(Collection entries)

::::

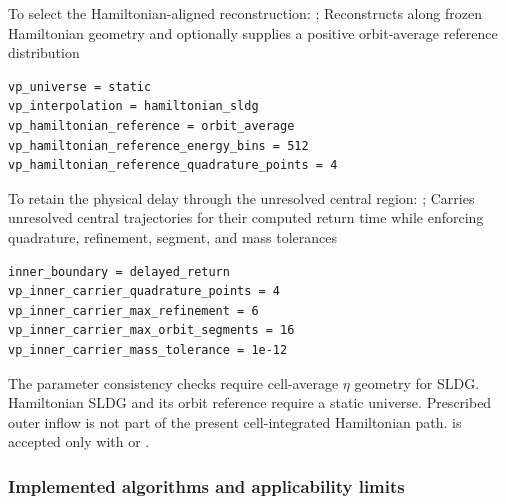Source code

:To select the Hamiltonian-aligned reconstruction:
{;
 }
{Reconstructs along frozen Hamiltonian geometry and optionally supplies a
 positive orbit-average reference distribution}
\begin{lstlisting}
vp_universe = static
vp_interpolation = hamiltonian_sldg
vp_hamiltonian_reference = orbit_average
vp_hamiltonian_reference_energy_bins = 512
vp_hamiltonian_reference_quadrature_points = 4
\end{lstlisting}
To retain the physical delay through the unresolved central region:
{;
 }
{Carries unresolved central trajectories for their computed return time while
 enforcing quadrature, refinement, segment, and mass tolerances}
\begin{lstlisting}
inner_boundary = delayed_return
vp_inner_carrier_quadrature_points = 4
vp_inner_carrier_max_refinement = 6
vp_inner_carrier_max_orbit_segments = 16
vp_inner_carrier_mass_tolerance = 1e-12
\end{lstlisting}

The parameter consistency checks require cell-average \(\eta\) geometry for SLDG.
Hamiltonian SLDG and its orbit reference require a static universe.  Prescribed
outer inflow is not part of the present cell-integrated Hamiltonian path.
 is accepted only with
 or .

\subsubsection{Implemented algorithms and applicability limits}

::::

■ Exercise aim ■
After identifying the lines above that contain "unresolved", copy each one.

■ Solution for this task ■
To retain the physical delay through the unresolved central region:
{Carries unresolved central trajectories for their computed return time while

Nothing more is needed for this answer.